Record extracts section start
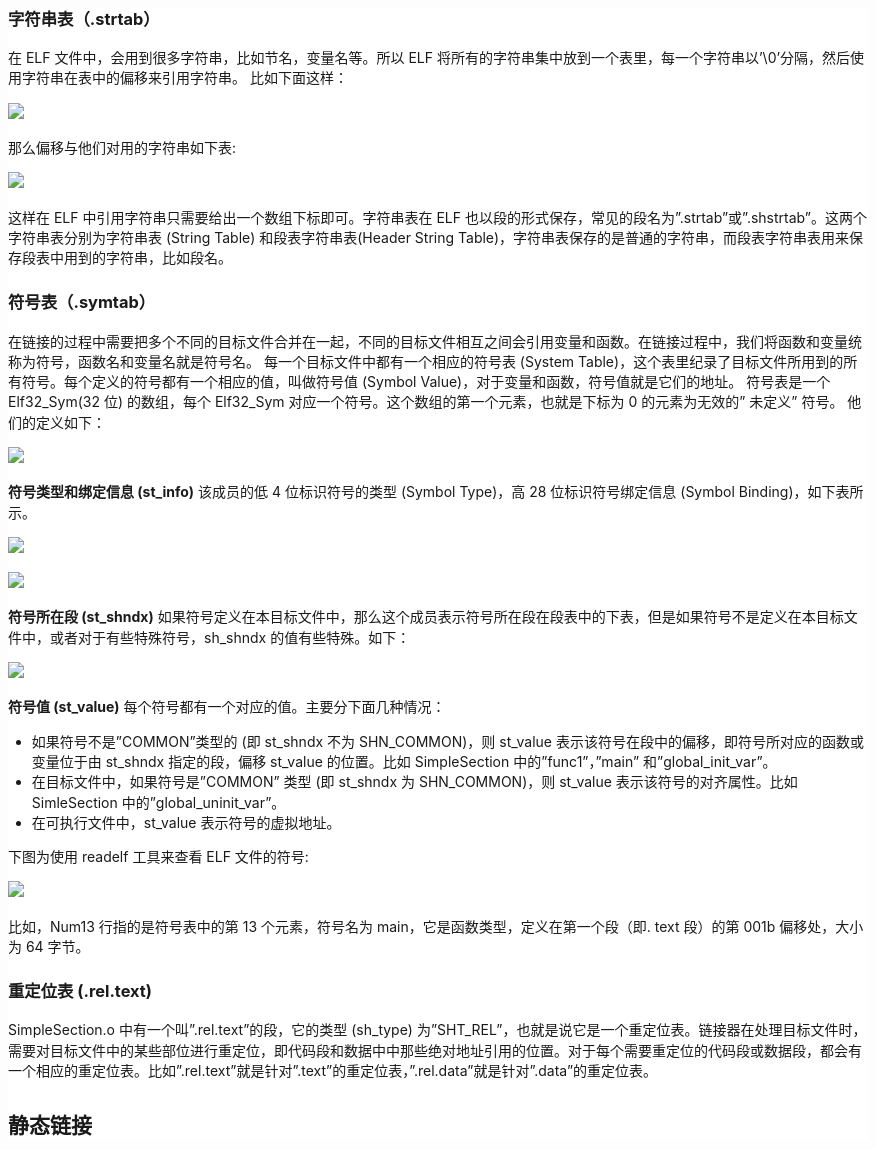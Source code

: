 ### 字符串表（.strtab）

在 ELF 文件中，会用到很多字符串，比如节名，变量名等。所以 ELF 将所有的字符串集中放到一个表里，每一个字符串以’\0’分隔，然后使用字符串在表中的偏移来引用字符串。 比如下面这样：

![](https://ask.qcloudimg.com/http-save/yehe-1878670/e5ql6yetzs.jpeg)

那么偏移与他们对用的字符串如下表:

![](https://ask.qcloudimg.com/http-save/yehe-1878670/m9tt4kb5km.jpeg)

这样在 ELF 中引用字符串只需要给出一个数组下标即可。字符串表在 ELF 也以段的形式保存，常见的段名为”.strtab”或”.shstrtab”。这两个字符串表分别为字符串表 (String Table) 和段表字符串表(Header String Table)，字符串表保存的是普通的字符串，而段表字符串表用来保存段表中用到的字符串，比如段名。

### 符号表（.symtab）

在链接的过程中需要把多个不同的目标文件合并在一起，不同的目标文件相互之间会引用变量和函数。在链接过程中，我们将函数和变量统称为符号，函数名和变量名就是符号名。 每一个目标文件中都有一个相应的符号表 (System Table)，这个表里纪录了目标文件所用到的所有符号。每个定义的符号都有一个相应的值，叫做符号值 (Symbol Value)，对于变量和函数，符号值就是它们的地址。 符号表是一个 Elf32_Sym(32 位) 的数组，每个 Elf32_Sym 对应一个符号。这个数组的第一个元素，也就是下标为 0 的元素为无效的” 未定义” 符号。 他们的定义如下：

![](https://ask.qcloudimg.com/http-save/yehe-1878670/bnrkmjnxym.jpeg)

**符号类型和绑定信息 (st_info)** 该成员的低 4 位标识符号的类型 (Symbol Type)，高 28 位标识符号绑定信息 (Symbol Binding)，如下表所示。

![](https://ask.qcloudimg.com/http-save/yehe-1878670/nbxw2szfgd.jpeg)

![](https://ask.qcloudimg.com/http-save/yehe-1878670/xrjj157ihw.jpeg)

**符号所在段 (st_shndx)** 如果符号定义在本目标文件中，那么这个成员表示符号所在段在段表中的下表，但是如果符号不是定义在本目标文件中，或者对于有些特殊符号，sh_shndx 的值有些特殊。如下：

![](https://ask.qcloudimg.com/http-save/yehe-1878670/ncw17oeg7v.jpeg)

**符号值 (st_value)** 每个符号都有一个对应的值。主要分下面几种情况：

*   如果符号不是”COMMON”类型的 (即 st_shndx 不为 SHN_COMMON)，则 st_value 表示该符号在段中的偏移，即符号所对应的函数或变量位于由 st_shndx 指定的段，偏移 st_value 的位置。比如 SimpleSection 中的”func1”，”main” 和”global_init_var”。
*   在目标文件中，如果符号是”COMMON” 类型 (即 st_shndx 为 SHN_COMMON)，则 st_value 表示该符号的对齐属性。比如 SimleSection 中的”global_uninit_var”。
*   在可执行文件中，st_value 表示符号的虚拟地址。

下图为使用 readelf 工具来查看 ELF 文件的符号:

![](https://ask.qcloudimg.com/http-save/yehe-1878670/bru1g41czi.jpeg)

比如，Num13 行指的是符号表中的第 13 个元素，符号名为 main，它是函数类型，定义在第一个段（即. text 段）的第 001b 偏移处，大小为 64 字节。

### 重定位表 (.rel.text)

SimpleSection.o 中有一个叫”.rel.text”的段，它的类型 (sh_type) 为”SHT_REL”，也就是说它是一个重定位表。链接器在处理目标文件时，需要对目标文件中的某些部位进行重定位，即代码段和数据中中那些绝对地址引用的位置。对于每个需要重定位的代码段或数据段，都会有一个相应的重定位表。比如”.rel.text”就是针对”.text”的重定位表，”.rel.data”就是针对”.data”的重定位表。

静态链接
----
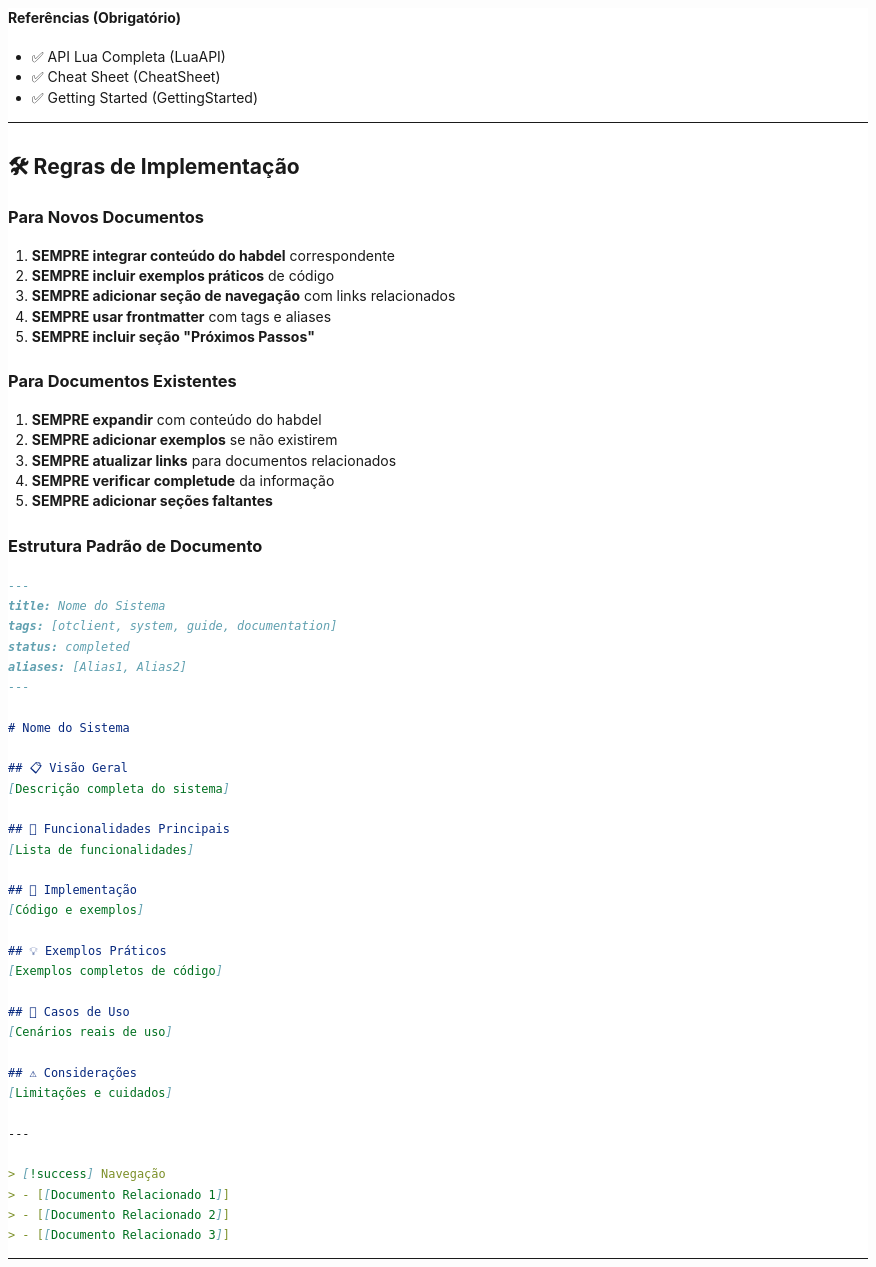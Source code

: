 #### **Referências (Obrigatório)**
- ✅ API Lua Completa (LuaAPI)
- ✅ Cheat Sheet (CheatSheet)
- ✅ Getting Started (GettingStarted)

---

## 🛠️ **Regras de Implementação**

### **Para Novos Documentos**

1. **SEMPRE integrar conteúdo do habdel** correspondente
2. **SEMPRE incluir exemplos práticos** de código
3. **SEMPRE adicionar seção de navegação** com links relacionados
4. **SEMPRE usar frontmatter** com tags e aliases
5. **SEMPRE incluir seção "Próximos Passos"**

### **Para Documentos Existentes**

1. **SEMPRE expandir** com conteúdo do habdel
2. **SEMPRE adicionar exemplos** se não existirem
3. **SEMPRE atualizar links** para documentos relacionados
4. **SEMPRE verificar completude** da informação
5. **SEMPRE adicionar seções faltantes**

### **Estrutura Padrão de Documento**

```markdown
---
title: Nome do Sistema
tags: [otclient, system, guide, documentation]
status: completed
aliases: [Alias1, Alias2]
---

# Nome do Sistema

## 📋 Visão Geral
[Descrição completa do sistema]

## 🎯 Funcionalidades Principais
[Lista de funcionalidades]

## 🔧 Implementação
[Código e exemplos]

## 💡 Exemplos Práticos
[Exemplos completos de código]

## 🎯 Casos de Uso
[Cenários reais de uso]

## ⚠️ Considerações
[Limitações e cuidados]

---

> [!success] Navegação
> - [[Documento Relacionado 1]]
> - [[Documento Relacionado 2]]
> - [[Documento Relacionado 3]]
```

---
Record extracts section end
◆ **Exercise requirements**:
Of the lines above, retype only those from the line containing "这样在 ELF 中引用字符串只需要给出一个数组下标即可。字符串表在" through the line containing "### 符号表（.symtab）", including both, exactly.

◆ **The answer**:
这样在 ELF 中引用字符串只需要给出一个数组下标即可。字符串表在 ELF 也以段的形式保存，常见的段名为”.strtab”或”.shstrtab”。这两个字符串表分别为字符串表 (String Table) 和段表字符串表(Header String Table)，字符串表保存的是普通的字符串，而段表字符串表用来保存段表中用到的字符串，比如段名。

### 符号表（.symtab）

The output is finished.